おそらく、護衛の誰かに屋敷まで届けさせるための手紙だろう。内容は、先ほど言ってた、増員の話だな。
俺とサイモンは、その部屋の前で待機しながら、今後の対処方法を話し合う。
「イム先輩。増員って、騎士団の人たちですか?」
「騎士団もいるだろうが、大部分はシャムール侯爵家が保有する軍隊だろうな。こっちとしては、クラリスが来てくれるとありがたいんだが」
「クラリス先輩? あぁ! あの可愛い子っすよね! お嬢様はもちろん美しいっすけど、クラリス先輩もなかなかの美人っすよね!」
「まぁーー顔はいいけど、お頭がちょっとな。でも、あいつは実力者だ。多分、お前より強いぞ?」
「まじっすか!?」と驚くサイモン。
実際に戦ってみないとわからないが、俺の目が確かなら、クラリスの方が一枚上手だと思う。
しかしだーー俺が見た感じ、サイモンは近接戦闘ではなく、遠距離から敵を仕留めることに特化した人物だと思う。サイモンの背中にあるクロスボウがその証拠だ。
普通、メインに剣や槍を持ち、サブとしてクロスボウを持つ奴はいる。でも、サイモンの場合は、クロスボウがメイン武器でダガーはサブ武器だ。
おそらく、クロスボウの腕に余程の自信があるのだろう。護衛の1人に、遠距離を対応できる人物がいるのはありがたいことだ。
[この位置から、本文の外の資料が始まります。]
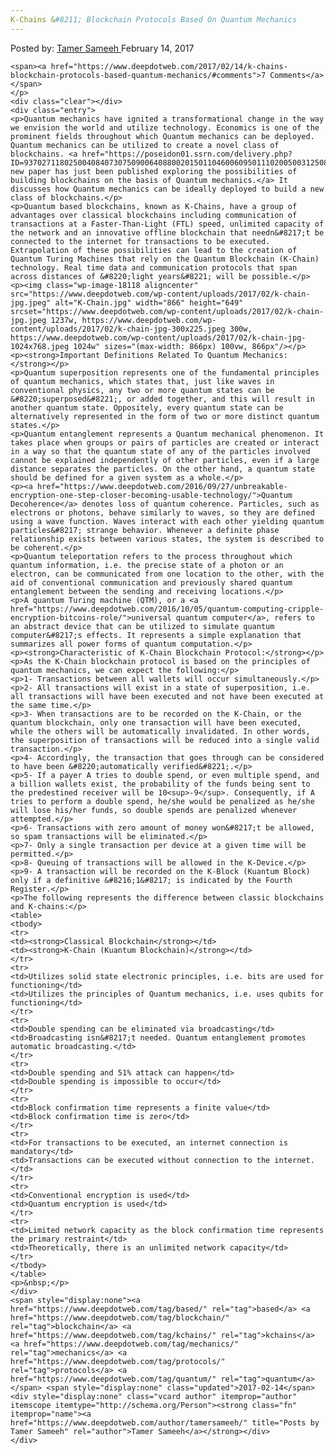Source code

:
 ```yaml
---
K-Chains &#8211; Blockchain Protocols Based On Quantum Mechanics
---
```

<article class="post-listing post-18114 post type-post status-publish format-standard has-post-thumbnail hentry category-deepdot-news tag-based tag-blockchain tag-kchains tag-mechanics tag-protocols tag-quantum">
    <div class="post-inner">
    <p class="post-meta">
    <span>Posted by: <a href="https://www.deepdotweb.com/author/tamersameeh/" title="">Tamer Sameeh </a></span>
    <span>February 14, 2017</span>
    
    <span><a href="https://www.deepdotweb.com/2017/02/14/k-chains-blockchain-protocols-based-quantum-mechanics/#comments">7 Comments</a></span>
    </p>
    <div class="clear"></div>
    <div class="entry">
    <p>Quantum mechanics have ignited a transformational change in the way we envision the world and utilize technology. Economics is one of the prominent fields throughout which Quantum mechanics can be deployed. Quantum mechanics can be utilized to create a novel class of blockchains. <a href="https://poseidon01.ssrn.com/delivery.php?ID=93702711802500408407307509006408800201501104600609501110200500312508612609806802411201206312705705101903511508710311709411109003804708901909207011800100702706600302805506200410512102312008806612000111311510309409">A new paper has just been published exploring the possibilities of building blockchains on the basis of Quantum mechanics.</a> It discusses how Quantum mechanics can be ideally deployed to build a new class of blockchains.</p>
    <p>Quantum based blockchains, known as K-Chains, have a group of advantages over classical blockchains including communication of transactions at a Faster-Than-Light (FTL) speed, unlimited capacity of the network and an innovative offline blockchain that needn&#8217;t be connected to the internet for transactions to be executed. Extrapolation of these possibilities can lead to the creation of Quantum Turing Machines that rely on the Quantum Blockchain (K-Chain) technology. Real time data and communication protocols that span across distances of &#8220;light years&#8221; will be possible.</p>
    <p><img class="wp-image-18118 aligncenter" src="https://www.deepdotweb.com/wp-content/uploads/2017/02/k-chain-jpg.jpeg" alt="K-Chain.jpg" width="866" height="649" srcset="https://www.deepdotweb.com/wp-content/uploads/2017/02/k-chain-jpg.jpeg 1237w, https://www.deepdotweb.com/wp-content/uploads/2017/02/k-chain-jpg-300x225.jpeg 300w, https://www.deepdotweb.com/wp-content/uploads/2017/02/k-chain-jpg-1024x768.jpeg 1024w" sizes="(max-width: 866px) 100vw, 866px"/></p>
    <p><strong>Important Definitions Related To Quantum Mechanics:</strong></p>
    <p>Quantum superposition represents one of the fundamental principles of quantum mechanics, which states that, just like waves in conventional physics, any two or more quantum states can be &#8220;superposed&#8221;, or added together, and this will result in another quantum state. Oppositely, every quantum state can be alternatively represented in the form of two or more distinct quantum states.</p>
    <p>Quantum entanglement represents a Quantum mechanical phenomenon. It takes place when groups or pairs of particles are created or interact in a way so that the quantum state of any of the particles involved cannot be explained independently of other particles, even if a large distance separates the particles. On the other hand, a quantum state should be defined for a given system as a whole.</p>
    <p><a href="https://www.deepdotweb.com/2016/09/27/unbreakable-encryption-one-step-closer-becoming-usable-technology/">Quantum Decoherence</a> denotes loss of quantum coherence. Particles, such as electrons or photons, behave similarly to waves, so they are defined using a wave function. Waves interact with each other yielding quantum particles&#8217; strange behavior. Whenever a definite phase relationship exists between various states, the system is described to be coherent.</p>
    <p>Quantum teleportation refers to the process throughout which quantum information, i.e. the precise state of a photon or an electron, can be communicated from one location to the other, with the aid of conventional communication and previously shared quantum entanglement between the sending and receiving locations.</p>
    <p>A quantum Turing machine (QTM), or a <a href="https://www.deepdotweb.com/2016/10/05/quantum-computing-cripple-encryption-bitcoins-role/">universal quantum computer</a>, refers to an abstract device that can be utilized to simulate quantum computer&#8217;s effects. It represents a simple explanation that summarizes all power forms of quantum computation.</p>
    <p><strong>Characteristic of K-Chain Blockchain Protocol:</strong></p>
    <p>As the K-Chain blockchain protocol is based on the principles of quantum mechanics, we can expect the following:</p>
    <p>1- Transactions between all wallets will occur simultaneously.</p>
    <p>2- All transactions will exist in a state of superposition, i.e. all transactions will have been executed and not have been executed at the same time.</p>
    <p>3- When transactions are to be recorded on the K-Chain, or the quantum blockchain, only one transaction will have been executed, while the others will be automatically invalidated. In other words, the superposition of transactions will be reduced into a single valid transaction.</p>
    <p>4- Accordingly, the transaction that goes through can be considered to have been &#8220;automatically verified&#8221;.</p>
    <p>5- If a payer A tries to double spend, or even multiple spend, and a billion wallets exist, the probability of the funds being sent to the predestined receiver will be 10<sup>-9</sup>. Consequently, if A tries to perform a double spend, he/she would be penalized as he/she will lose his/her funds, so double spends are penalized whenever attempted.</p>
    <p>6- Transactions with zero amount of money won&#8217;t be allowed, so spam transactions will be eliminated.</p>
    <p>7- Only a single transaction per device at a given time will be permitted.</p>
    <p>8- Queuing of transactions will be allowed in the K-Device.</p>
    <p>9- A transaction will be recorded on the K-Block (Kuantum Block) only if a definitive &#8216;1&#8217; is indicated by the Fourth Register.</p>
    <p>The following represents the difference between classic blockchains and K-chains:</p>
    <table>
    <tbody>
    <tr>
    <td><strong>Classical Blockchain</strong></td>
    <td><strong>K-Chain (Kuantum Blockchain)</strong></td>
    </tr>
    <tr>
    <td>Utilizes solid state electronic principles, i.e. bits are used for functioning</td>
    <td>Utilizes the principles of Quantum mechanics, i.e. uses qubits for functioning</td>
    </tr>
    <tr>
    <td>Double spending can be eliminated via broadcasting</td>
    <td>Broadcasting isn&#8217;t needed. Quantum entanglement promotes automatic broadcasting.</td>
    </tr>
    <tr>
    <td>Double spending and 51% attack can happen</td>
    <td>Double spending is impossible to occur</td>
    </tr>
    <tr>
    <td>Block confirmation time represents a finite value</td>
    <td>Block confirmation time is zero</td>
    </tr>
    <tr>
    <td>For transactions to be executed, an internet connection is mandatory</td>
    <td>Transactions can be executed without connection to the internet.</td>
    </tr>
    <tr>
    <td>Conventional encryption is used</td>
    <td>Quantum encryption is used</td>
    </tr>
    <tr>
    <td>Limited network capacity as the block confirmation time represents the primary restraint</td>
    <td>Theoretically, there is an unlimited network capacity</td>
    </tr>
    </tbody>
    </table>
    <p>&nbsp;</p>
    </div>
    <span style="display:none"><a href="https://www.deepdotweb.com/tag/based/" rel="tag">based</a> <a href="https://www.deepdotweb.com/tag/blockchain/" rel="tag">blockchain</a> <a href="https://www.deepdotweb.com/tag/kchains/" rel="tag">kchains</a> <a href="https://www.deepdotweb.com/tag/mechanics/" rel="tag">mechanics</a> <a href="https://www.deepdotweb.com/tag/protocols/" rel="tag">protocols</a> <a href="https://www.deepdotweb.com/tag/quantum/" rel="tag">quantum</a></span> <span style="display:none" class="updated">2017-02-14</span>
    <div style="display:none" class="vcard author" itemprop="author" itemscope itemtype="http://schema.org/Person"><strong class="fn" itemprop="name"><a href="https://www.deepdotweb.com/author/tamersameeh/" title="Posts by Tamer Sameeh" rel="author">Tamer Sameeh</a></strong></div>
    </div>
</article>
「とりあえず、俺が気になった場所があったら、そこを警戒しろ。敵が攻撃態勢に入ってたら、即座に撃ち殺せ」
「オッケーっす。脳天に一撃加えてやりますよ」
「あ、そうそう。話は変わるが、少し前に、兵練場でお嬢様を狙ったのはお前か?」
「尋問のときもそれを聞かれたんっすけど、僕じゃないっすよ。聞いた話だと、イム先輩がお嬢様を守ったらしいっすね」
言われてみれば、こいつがあの犯人なら、最初に捕まえた時に俺の顔をわからないのは不自然だな。ソフィーを狙っていた時、俺も近くに居たんだから。
「そうかーーそれならそれでいい」
「は、はぁ・・・」
ソフィーほど狙われている人なら、刺客同士が鉢合わせてもおかしくない。
こいつが、それを知らないってことは、おそらく逃げたんだな。
そいつが屋敷に潜伏してないことが分かり。心の憂いが1つ減った。
それからは、これといった問題はなく、今朝、急遽決まったシャンデルへの訪問。その1日目は無事に終わった。
ありがとうございました。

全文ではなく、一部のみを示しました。